RECORDS PROVIDED below:

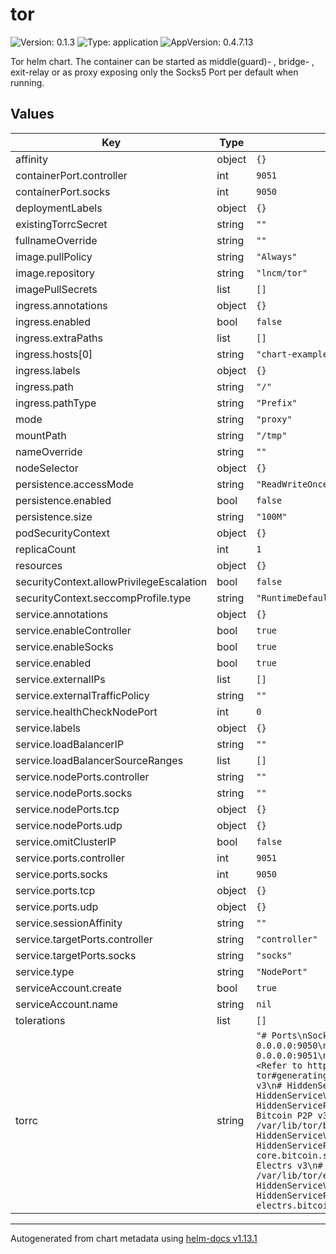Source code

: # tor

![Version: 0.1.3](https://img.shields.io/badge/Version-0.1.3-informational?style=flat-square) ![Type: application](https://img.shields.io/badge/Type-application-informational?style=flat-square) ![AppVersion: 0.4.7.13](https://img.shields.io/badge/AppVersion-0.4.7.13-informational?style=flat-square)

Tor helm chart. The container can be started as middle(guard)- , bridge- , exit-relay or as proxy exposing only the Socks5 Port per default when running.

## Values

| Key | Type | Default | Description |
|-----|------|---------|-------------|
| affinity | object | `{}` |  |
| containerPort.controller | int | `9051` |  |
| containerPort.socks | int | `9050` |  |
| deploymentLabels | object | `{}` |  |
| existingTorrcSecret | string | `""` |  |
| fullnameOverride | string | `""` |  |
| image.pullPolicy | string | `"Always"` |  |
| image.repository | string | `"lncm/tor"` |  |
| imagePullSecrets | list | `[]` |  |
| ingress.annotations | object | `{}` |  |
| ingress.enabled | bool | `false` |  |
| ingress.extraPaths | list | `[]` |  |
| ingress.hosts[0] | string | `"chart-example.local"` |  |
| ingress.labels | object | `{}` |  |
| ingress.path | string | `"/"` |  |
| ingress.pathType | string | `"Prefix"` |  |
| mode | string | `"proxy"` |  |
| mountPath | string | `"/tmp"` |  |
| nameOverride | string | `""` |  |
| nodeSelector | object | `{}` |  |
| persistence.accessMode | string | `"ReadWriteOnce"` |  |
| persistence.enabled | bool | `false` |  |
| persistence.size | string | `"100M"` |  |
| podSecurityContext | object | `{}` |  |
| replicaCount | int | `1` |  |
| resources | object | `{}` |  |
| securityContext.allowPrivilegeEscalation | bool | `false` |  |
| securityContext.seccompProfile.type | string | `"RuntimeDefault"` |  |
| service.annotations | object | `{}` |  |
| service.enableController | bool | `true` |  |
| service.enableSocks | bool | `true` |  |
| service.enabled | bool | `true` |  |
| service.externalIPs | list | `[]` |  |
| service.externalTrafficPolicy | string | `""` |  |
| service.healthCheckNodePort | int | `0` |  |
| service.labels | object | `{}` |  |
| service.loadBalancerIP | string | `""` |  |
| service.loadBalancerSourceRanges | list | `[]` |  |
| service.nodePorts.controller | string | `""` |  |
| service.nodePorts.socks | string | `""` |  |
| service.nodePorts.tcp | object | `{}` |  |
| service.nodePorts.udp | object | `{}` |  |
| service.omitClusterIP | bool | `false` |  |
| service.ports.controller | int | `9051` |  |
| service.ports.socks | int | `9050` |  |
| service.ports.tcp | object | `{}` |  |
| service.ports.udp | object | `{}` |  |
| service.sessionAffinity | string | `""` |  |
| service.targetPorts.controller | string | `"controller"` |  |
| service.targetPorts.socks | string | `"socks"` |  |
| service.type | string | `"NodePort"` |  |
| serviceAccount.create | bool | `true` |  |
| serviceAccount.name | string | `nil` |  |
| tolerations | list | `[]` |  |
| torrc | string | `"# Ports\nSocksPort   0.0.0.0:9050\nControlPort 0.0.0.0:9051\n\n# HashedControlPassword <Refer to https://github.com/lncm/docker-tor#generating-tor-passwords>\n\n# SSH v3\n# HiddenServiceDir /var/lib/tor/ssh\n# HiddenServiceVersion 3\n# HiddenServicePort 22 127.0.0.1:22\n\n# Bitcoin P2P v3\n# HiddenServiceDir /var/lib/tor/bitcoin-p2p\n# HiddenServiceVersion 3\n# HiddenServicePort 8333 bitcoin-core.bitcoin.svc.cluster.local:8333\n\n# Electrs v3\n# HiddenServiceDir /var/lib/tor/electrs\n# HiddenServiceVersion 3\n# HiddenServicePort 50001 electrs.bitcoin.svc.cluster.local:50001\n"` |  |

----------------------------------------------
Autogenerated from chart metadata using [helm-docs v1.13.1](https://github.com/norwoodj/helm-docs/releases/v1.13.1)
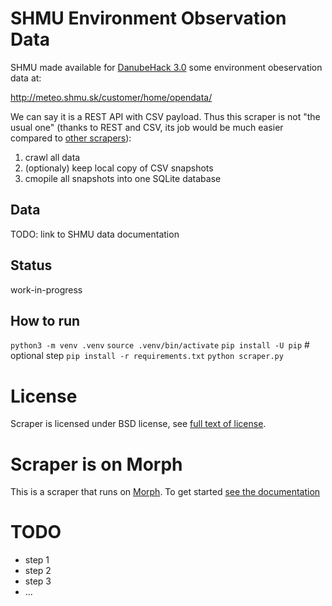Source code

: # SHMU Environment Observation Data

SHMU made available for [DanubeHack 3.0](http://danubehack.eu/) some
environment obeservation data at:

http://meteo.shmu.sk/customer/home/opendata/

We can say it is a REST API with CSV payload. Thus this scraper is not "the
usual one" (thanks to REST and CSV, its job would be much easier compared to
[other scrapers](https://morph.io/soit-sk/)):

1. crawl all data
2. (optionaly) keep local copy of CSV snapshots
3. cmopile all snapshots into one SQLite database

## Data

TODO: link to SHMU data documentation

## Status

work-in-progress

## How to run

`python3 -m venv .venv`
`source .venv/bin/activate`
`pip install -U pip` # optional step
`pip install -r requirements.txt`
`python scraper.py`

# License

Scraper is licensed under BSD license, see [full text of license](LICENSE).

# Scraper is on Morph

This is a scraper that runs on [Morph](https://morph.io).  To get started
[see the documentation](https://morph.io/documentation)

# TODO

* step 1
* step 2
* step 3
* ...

End of RECORDS PROVIDED.

*ACTION ITEM*:
Could you set down every record above word for word, leaving out the pictures?

*THE ANSWER*:
Source code

: # tor

![Version: 0.1.3](https://img.shields.io/badge/Version-0.1.3-informational?style=flat-square) ![Type: application](https://img.shields.io/badge/Type-application-informational?style=flat-square) ![AppVersion: 0.4.7.13](https://img.shields.io/badge/AppVersion-0.4.7.13-informational?style=flat-square)

Tor helm chart. The container can be started as middle(guard)- , bridge- , exit-relay or as proxy exposing only the Socks5 Port per default when running.

## Values

| Key | Type | Default | Description |
|-----|------|---------|-------------|
| affinity | object | `{}` |  |
| containerPort.controller | int | `9051` |  |
| containerPort.socks | int | `9050` |  |
| deploymentLabels | object | `{}` |  |
| existingTorrcSecret | string | `""` |  |
| fullnameOverride | string | `""` |  |
| image.pullPolicy | string | `"Always"` |  |
| image.repository | string | `"lncm/tor"` |  |
| imagePullSecrets | list | `[]` |  |
| ingress.annotations | object | `{}` |  |
| ingress.enabled | bool | `false` |  |
| ingress.extraPaths | list | `[]` |  |
| ingress.hosts[0] | string | `"chart-example.local"` |  |
| ingress.labels | object | `{}` |  |
| ingress.path | string | `"/"` |  |
| ingress.pathType | string | `"Prefix"` |  |
| mode | string | `"proxy"` |  |
| mountPath | string | `"/tmp"` |  |
| nameOverride | string | `""` |  |
| nodeSelector | object | `{}` |  |
| persistence.accessMode | string | `"ReadWriteOnce"` |  |
| persistence.enabled | bool | `false` |  |
| persistence.size | string | `"100M"` |  |
| podSecurityContext | object | `{}` |  |
| replicaCount | int | `1` |  |
| resources | object | `{}` |  |
| securityContext.allowPrivilegeEscalation | bool | `false` |  |
| securityContext.seccompProfile.type | string | `"RuntimeDefault"` |  |
| service.annotations | object | `{}` |  |
| service.enableController | bool | `true` |  |
| service.enableSocks | bool | `true` |  |
| service.enabled | bool | `true` |  |
| service.externalIPs | list | `[]` |  |
| service.externalTrafficPolicy | string | `""` |  |
| service.healthCheckNodePort | int | `0` |  |
| service.labels | object | `{}` |  |
| service.loadBalancerIP | string | `""` |  |
| service.loadBalancerSourceRanges | list | `[]` |  |
| service.nodePorts.controller | string | `""` |  |
| service.nodePorts.socks | string | `""` |  |
| service.nodePorts.tcp | object | `{}` |  |
| service.nodePorts.udp | object | `{}` |  |
| service.omitClusterIP | bool | `false` |  |
| service.ports.controller | int | `9051` |  |
| service.ports.socks | int | `9050` |  |
| service.ports.tcp | object | `{}` |  |
| service.ports.udp | object | `{}` |  |
| service.sessionAffinity | string | `""` |  |
| service.targetPorts.controller | string | `"controller"` |  |
| service.targetPorts.socks | string | `"socks"` |  |
| service.type | string | `"NodePort"` |  |
| serviceAccount.create | bool | `true` |  |
| serviceAccount.name | string | `nil` |  |
| tolerations | list | `[]` |  |
| torrc | string | `"# Ports\nSocksPort   0.0.0.0:9050\nControlPort 0.0.0.0:9051\n\n# HashedControlPassword <Refer to https://github.com/lncm/docker-tor#generating-tor-passwords>\n\n# SSH v3\n# HiddenServiceDir /var/lib/tor/ssh\n# HiddenServiceVersion 3\n# HiddenServicePort 22 127.0.0.1:22\n\n# Bitcoin P2P v3\n# HiddenServiceDir /var/lib/tor/bitcoin-p2p\n# HiddenServiceVersion 3\n# HiddenServicePort 8333 bitcoin-core.bitcoin.svc.cluster.local:8333\n\n# Electrs v3\n# HiddenServiceDir /var/lib/tor/electrs\n# HiddenServiceVersion 3\n# HiddenServicePort 50001 electrs.bitcoin.svc.cluster.local:50001\n"` |  |

----------------------------------------------
Autogenerated from chart metadata using [helm-docs v1.13.1](https://github.com/norwoodj/helm-docs/releases/v1.13.1)
Source code

: # SHMU Environment Observation Data

SHMU made available for [DanubeHack 3.0](http://danubehack.eu/) some
environment obeservation data at:

http://meteo.shmu.sk/customer/home/opendata/

We can say it is a REST API with CSV payload. Thus this scraper is not "the
usual one" (thanks to REST and CSV, its job would be much easier compared to
[other scrapers](https://morph.io/soit-sk/)):

1. crawl all data
2. (optionaly) keep local copy of CSV snapshots
3. cmopile all snapshots into one SQLite database

## Data

TODO: link to SHMU data documentation

## Status

work-in-progress

## How to run

`python3 -m venv .venv`
`source .venv/bin/activate`
`pip install -U pip` # optional step
`pip install -r requirements.txt`
`python scraper.py`

# License

Scraper is licensed under BSD license, see [full text of license](LICENSE).

# Scraper is on Morph

This is a scraper that runs on [Morph](https://morph.io).  To get started
[see the documentation](https://morph.io/documentation)

# TODO

* step 1
* step 2
* step 3
* ...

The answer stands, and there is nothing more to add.